Regular expression: “[^”]*“
String: “lips“
Result: match
String: “lips’“
Result: not match
I expect both strings to match.
C++ code:
#include <iostream>
#include <string>
#include <boost/regex.hpp>
using namespace std;
using namespace boost;
int main()
{
const string s1 = "“lips“";
const string s2 = "“lips’“";
if (regex_search(s1, regex("“[^”]*“"))) cout << "s1 matched" << endl;
if (regex_search(s2, regex("“[^”]*“"))) cout << "s2 matched" << endl;
return 0;
}
output: s1 matched
Is the symbol ’
special ? Why is the second string not matching?

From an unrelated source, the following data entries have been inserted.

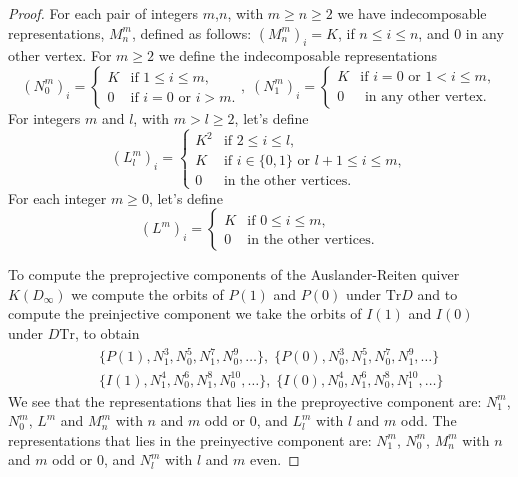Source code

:\documentclass{amsart}
\theoremstyle{plain}
\numberwithin{equation}{section}
\begin{document}
\begin{proof}
For each pair of integers $m$,$n$, with $m\ge n\ge 2$ we have indecomposable
representations, $M_{n}^{m}$, defined as follows: $(M_{n}^{m})_{i}=K$, if $n\leq i\leq n$, and $0$ in any other vertex. For $m\geq 2$ we define the
indecomposable representations
\begin{equation*}
(N_{0}^{m})_{i}=\begin{cases}
K & \text{if } 1\le i\leq m , \\
0 & \text{if } i=0\text{ or } i>m.\end{cases},\;(N_{1}^{m})_{i}=\begin{cases}
K & \text{if } i=0\text{ or } 1<i\leq m, \\
0 & \text{ in any  other vertex.}\end{cases}\end{equation*}For integers $m$ and  $l $,  with $m>l \geq 2$, let's define
\begin{equation*}
(L_{l}^{m})_{i}=\begin{cases}
K^{2} & \text{if } 2\le i\le l, \\
K & \text{if } i\in \{0,1\} \text{ or } l+1\le i\le m, \\
0 & \text{in the other vertices}.\end{cases}\end{equation*}For each integer  $m\ge 0$,  let's define
\begin{equation*}
(L^{m})_{i}=\begin{cases}
K & \text{if } 0\le i\le m, \\
0 & \text{in the other vertices}.\end{cases}\end{equation*}

To compute the preprojective components of the Auslander-Reiten quiver $K(D_{\infty })$ we compute the orbits of $P(1)$ and $P(0)$ under $\mathrm{Tr}D$ and to compute the preinjective component we take the orbits of $I(1)$
and $I(0)$ under $D\mathrm{Tr}$, to obtain
\begin{eqnarray*}
&&\{P(1),N_{1}^{3},N_{0}^{5},N_{1}^{7},N_{0}^{9},\ldots
\},\;\{P(0),N_{0}^{3},N_{1}^{5},N_{0}^{7},N_{1}^{9},\ldots \} \\
&&\{I(1),N_{1}^{4},N_{0}^{6},N_{1}^{8},N_{0}^{10},\ldots
\},\;\{I(0),N_{0}^{4},N_{1}^{6},N_{0}^{8},N_{1}^{10},\ldots \}
\end{eqnarray*}We see that the representations that lies in the preproyective component are:
$N_1^m$, $N_0^m$, $L^m$ and $M_n^m$ with $n$ and $m$ odd or $0$, and
 $L_l^m$ with $l$ and $m$ odd. 
The representations that lies in the preinyective  component are:
$N_1^m$, $N_0^m$,  $M_n^m$ with $n$ and $m$ odd or $0$, and $N_l^m$ with $l$ and $m$ even. 


\end{proof}
\end{document}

boost regex library does not use utf-8 by default. utf-8 quote symbol and apostrophe have common byte, that`s why regex does not work. Code for utf-8:
#include <iostream>
#include <string>
#include <boost/regex.hpp>
#include <boost/regex/icu.hpp>
using namespace std;
using namespace boost;
int main()
{
const string s1 = "“lips“";
const string s2 = "“lips’“";
if (u32regex_search(s1, make_u32regex("“[^”]*“"))) cout << "s1 matched" << endl;
if (u32regex_search(s2, make_u32regex("“[^”]*“"))) cout << "s2 matched" << endl;
return 0;
}
compilation: g++ -std=c++11 ./test.cc -licuuc -lboost_regex
output:
s1 matched
s2 matched